Start of Dataset content
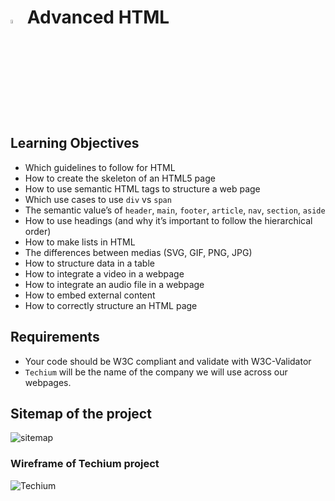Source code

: 
# <a> <img src="https://imgbin.com/png/vJj6pmP4/front-and-back-ends-computer-icons-front-end-web-development-png" alt="web front end" width=4% heigth=4% ></img></a>  Advanced HTML


## Learning Objectives

- Which guidelines to follow for HTML
- How to create the skeleton of an HTML5 page
- How to use semantic HTML tags to structure a web page
- Which use cases to use `div` vs `span`
- The semantic value’s of `header`, `main`, `footer`, `article`, `nav`, `section`, `aside`
- How to use headings (and why it’s important to follow the hierarchical order)
- How to make lists in HTML
- The differences between medias (SVG, GIF, PNG, JPG)
- How to structure data in a table
- How to integrate a video in a webpage
- How to integrate an audio file in a webpage
- How to embed external content
- How to correctly structure an HTML page
## Requirements

- Your code should be W3C compliant and validate with W3C-Validator
- `Techium` will be the name of the company we will use across our webpages.
## Sitemap of the project

![sitemap](https://s3.eu-west-3.amazonaws.com/hbtn.intranet/uploads/medias/2020/4/4dec2ba9d84a0a55355b1c1e2de4c57854a2d35a.png?X-Amz-Algorithm=AWS4-HMAC-SHA256&X-Amz-Credential=AKIA4MYA5JM5DUTZGMZG%2F20230710%2Feu-west-3%2Fs3%2Faws4_request&X-Amz-Date=20230710T140929Z&X-Amz-Expires=86400&X-Amz-SignedHeaders=host&X-Amz-Signature=11e8a7529965a23fe0ff1123e8af214bf1a1e3be97ae0ed5488122f7157be887)

### Wireframe of Techium project
![Techium](https://s3.eu-west-3.amazonaws.com/hbtn.intranet/uploads/medias/2020/4/3e4f9e2b3cb73d1768229e086f5da35337be5c6c.png?X-Amz-Algorithm=AWS4-HMAC-SHA256&X-Amz-Credential=AKIA4MYA5JM5DUTZGMZG%2F20230710%2Feu-west-3%2Fs3%2Faws4_request&X-Amz-Date=20230710T140929Z&X-Amz-Expires=86400&X-Amz-SignedHeaders=host&X-Amz-Signature=cee2b2e4ecc0f4fe8591b3214846aeff1ef00bc6a40db480aaf3051f8f1dfc85)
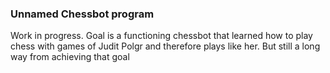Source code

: ### Unnamed Chessbot program

Work in progress. Goal is a functioning chessbot that learned how to play chess with games of Judit Polgr and therefore plays like her. But still a long way from achieving that goal
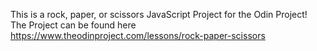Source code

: This is a rock, paper, or scissors JavaScript Project for the Odin Project!
The Project can be found here https://www.theodinproject.com/lessons/rock-paper-scissors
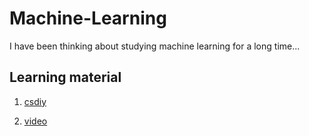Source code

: # Machine-Learning

I have been thinking about studying machine learning for a long time...

## Learning material

1. [csdiy](https://csdiy.wiki/)

2. [video](https://www.bilibili.com/video/BV1Wv411h7kN/?buvid=XX59CBA50E521497E90DB96202CC00BA00E9D&is_story_h5=false&mid=SmTrABmCK1PUU0R4mN%2FX5w%3D%3D&p=3&plat_id=114&share_from=ugc&share_medium=android&share_plat=android&share_session_id=98600918-7d27-4004-8c2a-786c3f953510&share_source=WEIXIN&share_tag=s_i&timestamp=1676644695&unique_k=0GQ9tJw&up_id=46880349&vd_source=adf107bfee3c616e2040d1253b6e242c)

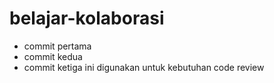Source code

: # belajar-kolaborasi
- commit pertama
- commit kedua
- commit ketiga
ini digunakan untuk kebutuhan code review
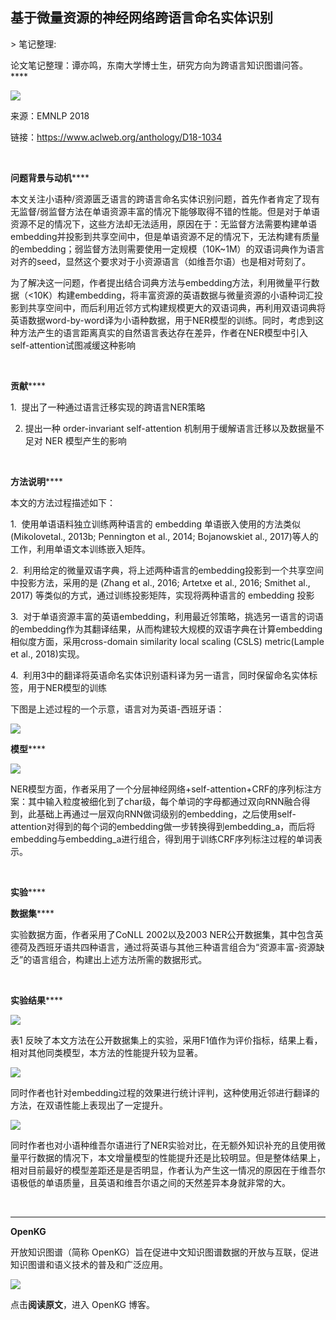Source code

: 
## 基于微量资源的神经网络跨语言命名实体识别

&gt; 笔记整理: 

论文笔记整理：谭亦鸣，东南大学博士生，研究方向为跨语言知识图谱问答。****

![](img/基于微量资源的神经网络跨语言命名实体识别.md_1.png)

来源：EMNLP 2018

链接：https://www.aclweb.org/anthology/D18-1034

 

**问题背景与动机******

本文关注小语种/资源匮乏语言的跨语言命名实体识别问题，首先作者肯定了现有无监督/弱监督方法在单语资源丰富的情况下能够取得不错的性能。但是对于单语资源不足的情况下，这些方法却无法适用，原因在于：无监督方法需要构建单语embedding并投影到共享空间中，但是单语资源不足的情况下，无法构建有质量的embedding；弱监督方法则需要使用一定规模（10K~1M）的双语词典作为语言对齐的seed，显然这个要求对于小资源语言（如维吾尔语）也是相对苛刻了。

为了解决这一问题，作者提出结合词典方法与embedding方法，利用微量平行数据（&lt;10K）构建embedding，将丰富资源的英语数据与微量资源的小语种词汇投影到共享空间中，而后利用近邻方式构建规模更大的双语词典，再利用双语词典将英语数据word-by-word译为小语种数据，用于NER模型的训练。同时，考虑到这种方法产生的语言距离真实的自然语言表达存在差异，作者在NER模型中引入self-attention试图减缓这种影响

 

**贡献******

1.  提出了一种通过语言迁移实现的跨语言NER策略

2. 提出一种 order-invariant self-attention 机制用于缓解语言迁移以及数据量不足对 NER 模型产生的影响

 

**方法说明******

本文的方法过程描述如下：

1.  使用单语语料独立训练两种语言的 embedding 单语嵌入使用的方法类似 (Mikolovetal., 2013b; Pennington et al., 2014; Bojanowskiet al., 2017)等人的工作，利用单语文本训练嵌入矩阵。

2.  利用给定的微量双语字典，将上述两种语言的embedding投影到一个共享空间中投影方法，采用的是 (Zhang et al., 2016; Artetxe et al., 2016; Smithet al., 2017) 等类似的方式，通过训练投影矩阵，实现将两种语言的 embedding 投影

3.  对于单语资源丰富的英语embedding，利用最近邻策略，挑选另一语言的词语的embedding作为其翻译结果，从而构建较大规模的双语字典在计算embedding相似度方面，采用cross-domain similarity local scaling (CSLS) metric(Lample et al., 2018)实现。

4.  利用3中的翻译将英语命名实体识别语料译为另一语言，同时保留命名实体标签，用于NER模型的训练

下图是上述过程的一个示意，语言对为英语-西班牙语：

![](img/基于微量资源的神经网络跨语言命名实体识别.md_2.png)



**模型******



![](img/基于微量资源的神经网络跨语言命名实体识别.md_3.png)



NER模型方面，作者采用了一个分层神经网络+self-attention+CRF的序列标注方案：其中输入粒度被细化到了char级，每个单词的字母都通过双向RNN融合得到，此基础上再通过一层双向RNN做词级别的embedding，之后使用self-attention对得到的每个词的embedding做一步转换得到embedding_a，而后将embedding与embedding_a进行组合，得到用于训练CRF序列标注过程的单词表示。

 

**实验******

**数据集******

实验数据方面，作者采用了CoNLL 2002以及2003 NER公开数据集，其中包含英德荷及西班牙语共四种语言，通过将英语与其他三种语言组合为“资源丰富-资源缺乏”的语言组合，构建出上述方法所需的数据形式。

 

**实验结果******



![](img/基于微量资源的神经网络跨语言命名实体识别.md_4.png)

表1 反映了本文方法在公开数据集上的实验，采用F1值作为评价指标，结果上看，相对其他同类模型，本方法的性能提升较为显著。

![](img/基于微量资源的神经网络跨语言命名实体识别.md_5.png)



同时作者也针对embedding过程的效果进行统计评判，这种使用近邻进行翻译的方法，在双语性能上表现出了一定提升。



![](img/基于微量资源的神经网络跨语言命名实体识别.md_6.png)

同时作者也对小语种维吾尔语进行了NER实验对比，在无额外知识补充的且使用微量平行数据的情况下，本文增量模型的性能提升还是比较明显。但是整体结果上，相对目前最好的模型差距还是是否明显，作者认为产生这一情况的原因在于维吾尔语极低的单语质量，且英语和维吾尔语之间的天然差异本身就非常的大。

 

****

**OpenKG**



开放知识图谱（简称 OpenKG）旨在促进中文知识图谱数据的开放与互联，促进知识图谱和语义技术的普及和广泛应用。

![](img/基于微量资源的神经网络跨语言命名实体识别.md_7.jpeg)

点击**阅读原文**，进入 OpenKG 博客。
End of Dataset content
# What to work on
Reproduce the records word for word, please, from their first line up to and including the line that contains "### Wireframe of Techium project", but no pictures.

# Final answer
Source code

: 
# <a> <img src="https://imgbin.com/png/vJj6pmP4/front-and-back-ends-computer-icons-front-end-web-development-png" alt="web front end" width=4% heigth=4% ></img></a>  Advanced HTML


## Learning Objectives

- Which guidelines to follow for HTML
- How to create the skeleton of an HTML5 page
- How to use semantic HTML tags to structure a web page
- Which use cases to use `div` vs `span`
- The semantic value’s of `header`, `main`, `footer`, `article`, `nav`, `section`, `aside`
- How to use headings (and why it’s important to follow the hierarchical order)
- How to make lists in HTML
- The differences between medias (SVG, GIF, PNG, JPG)
- How to structure data in a table
- How to integrate a video in a webpage
- How to integrate an audio file in a webpage
- How to embed external content
- How to correctly structure an HTML page
## Requirements

- Your code should be W3C compliant and validate with W3C-Validator
- `Techium` will be the name of the company we will use across our webpages.
## Sitemap of the project

![sitemap](https://s3.eu-west-3.amazonaws.com/hbtn.intranet/uploads/medias/2020/4/4dec2ba9d84a0a55355b1c1e2de4c57854a2d35a.png?X-Amz-Algorithm=AWS4-HMAC-SHA256&X-Amz-Credential=AKIA4MYA5JM5DUTZGMZG%2F20230710%2Feu-west-3%2Fs3%2Faws4_request&X-Amz-Date=20230710T140929Z&X-Amz-Expires=86400&X-Amz-SignedHeaders=host&X-Amz-Signature=11e8a7529965a23fe0ff1123e8af214bf1a1e3be97ae0ed5488122f7157be887)

### Wireframe of Techium project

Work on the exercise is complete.